Bismillahirrahmanirrahim
Şia fıkhında içtihadın kesintisiz devamlılığı, aklın sırat-ı mustakimi teşhis edip aydınlanması, Kuran ve sünnetin hükümleri çıkarmada zengin maarifi içermesi, Şia fıkhının bütün zamanlarda toplumların sorunlarını çözmesini ve tekamülünü sağlamıştır. Şia’da içtihadın tarihi seyrine bakıldığında, fakihlerin içtihad sayesinde birçok merhaleleri geride bıraktığı ve tekamül merdivenlerini sabırla çıkarak mükemmelliği yakalamak için çaba harcadıkları görülmektedir.
Hz.
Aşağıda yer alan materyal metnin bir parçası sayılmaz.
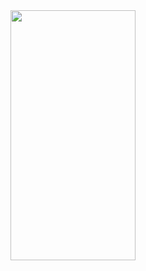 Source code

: <img src="https://camo.githubusercontent.com/..." data-canonical-src="[https://gyazo.com/eb5c5741b6a9a16c692170a41a49c858.png](https://cdn.discordapp.com/attachments/899599934528057364/976885330118590504/biggerlogo.png)" width="200" height="400" />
Mehdi’nin (a.f) gaybet döneminden zuhur zamanına kadar müslümanların başı boş bırakıldığı düşünülemez şüphesiz. Hz. Mehdi’nin (a.f) emriyle fakihlerin içtihadı bu sorunu halledeckti. İşte Şia’da içtihat hz.Mehdi’nin gaybet dönemi ile başlamış oldu. O zamanki fakihlerin günümüz müçtehidleri gibi yüzlerce konuda binlerce fatva verdiği düşünülemez; hem toplumun sosyal, kültürel, ekonomik, siyasi alanlardaki ihtiyaçları, hem toplumun ihtiyaç duyduğu konuların sayısı, asrımızdaki gibi değildi. Yani hem ihtiyaç duyulan konuların sayısı, hem de içtihat yapılacak alanların detay ve derinliği asrımızdaki kadar değildi.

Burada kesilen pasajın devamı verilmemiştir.